◆ Exercise prompt ◆
Where the word "through" appears in a line below, copy the whole line.

◆ Data in this exercise ◆
-- -- --
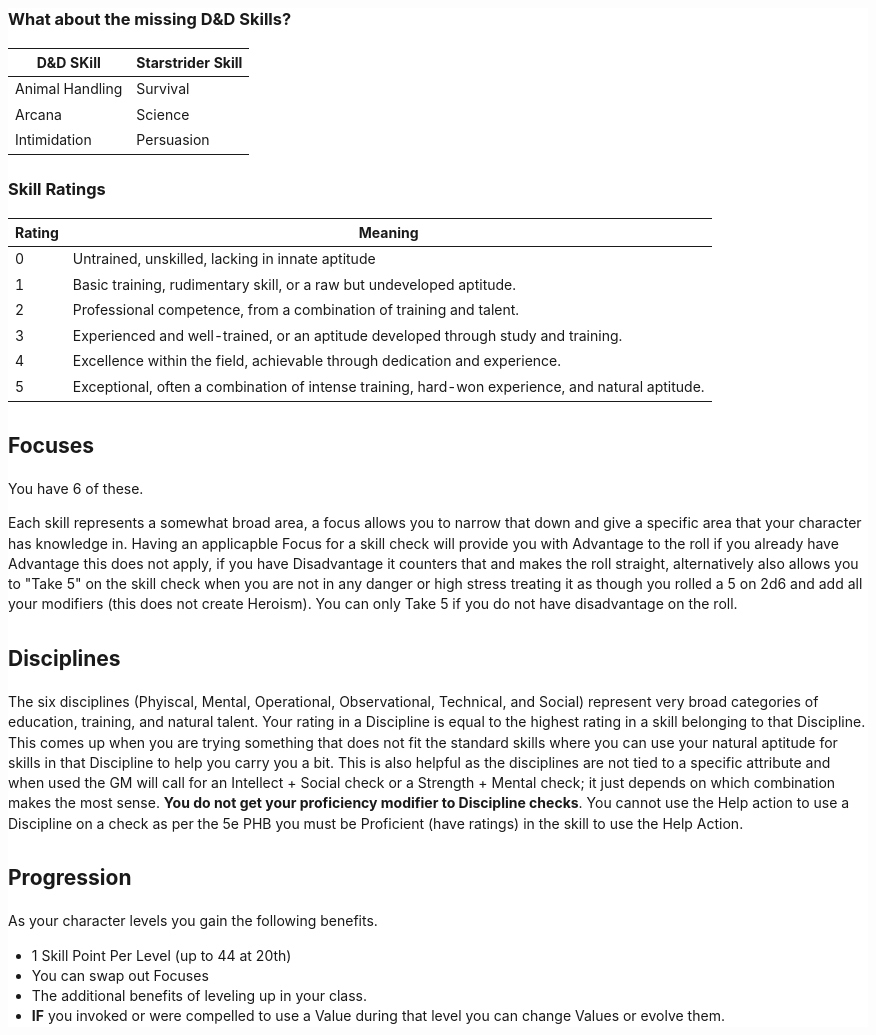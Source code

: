 ### What about the missing D&D Skills?
| D&D SKill       | Starstrider Skill |
| --------------- | ----------------- |
| Animal Handling | Survival          |
| Arcana          | Science           |
| Intimidation    | Persuasion        |

### Skill Ratings
| Rating | Meaning                                                                                          |
| ------ | ------------------------------------------------------------------------------------------------ |
| 0      | Untrained, unskilled, lacking in innate aptitude                                                 |
| 1      | Basic training, rudimentary skill, or a raw but undeveloped aptitude.                            |
| 2      | Professional competence, from a combination of training and talent.                              |
| 3      | Experienced and well-trained, or an aptitude developed through study and training.               |
| 4      | Excellence within the field, achievable through dedication and experience.                       |
| 5      | Exceptional, often a combination of intense training, hard-won experience, and natural aptitude. |

## Focuses
You have 6 of these.

Each skill represents a somewhat broad area, a focus allows you to narrow that down and give a specific area that your character has knowledge in. Having an applicapble Focus for a skill check will provide you with Advantage to the roll if you already have Advantage this does not apply, if you have Disadvantage it counters that and makes the roll straight, alternatively also allows you to "Take 5" on the skill check when you are not in any danger or high stress treating it as though you rolled a 5 on 2d6 and add all your modifiers (this does not create Heroism). You can only Take 5 if you do not have disadvantage on the roll.

## Disciplines
The six disciplines (Phyiscal, Mental, Operational, Observational, Technical, and Social) represent very broad categories of education, training, and natural talent. Your rating in a Discipline is equal to the highest rating in a skill belonging to that Discipline. This comes up when you are trying something that does not fit the standard skills where you can use your natural aptitude for skills in that Discipline to help you carry you a bit. This is also helpful as the disciplines are not tied to a specific attribute and when used the GM will call for an Intellect + Social check or a Strength + Mental check; it just depends on which combination makes the most sense. **You do not get your proficiency modifier to Discipline checks**. You cannot use the Help action to use a Discipline on a check as per the 5e PHB you must be Proficient (have ratings) in the skill to use the Help Action.

## Progression
As your character levels you gain the following benefits.

- 1 Skill Point Per Level (up to 44 at 20th)
- You can swap out Focuses
- The additional benefits of leveling up in your class.
- **IF** you invoked or were compelled to use a Value during that level you can change Values or evolve them.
-- -- --
◆ Task answer ◆
| 3      | Experienced and well-trained, or an aptitude developed through study and training.               |
| 4      | Excellence within the field, achievable through dedication and experience.                       |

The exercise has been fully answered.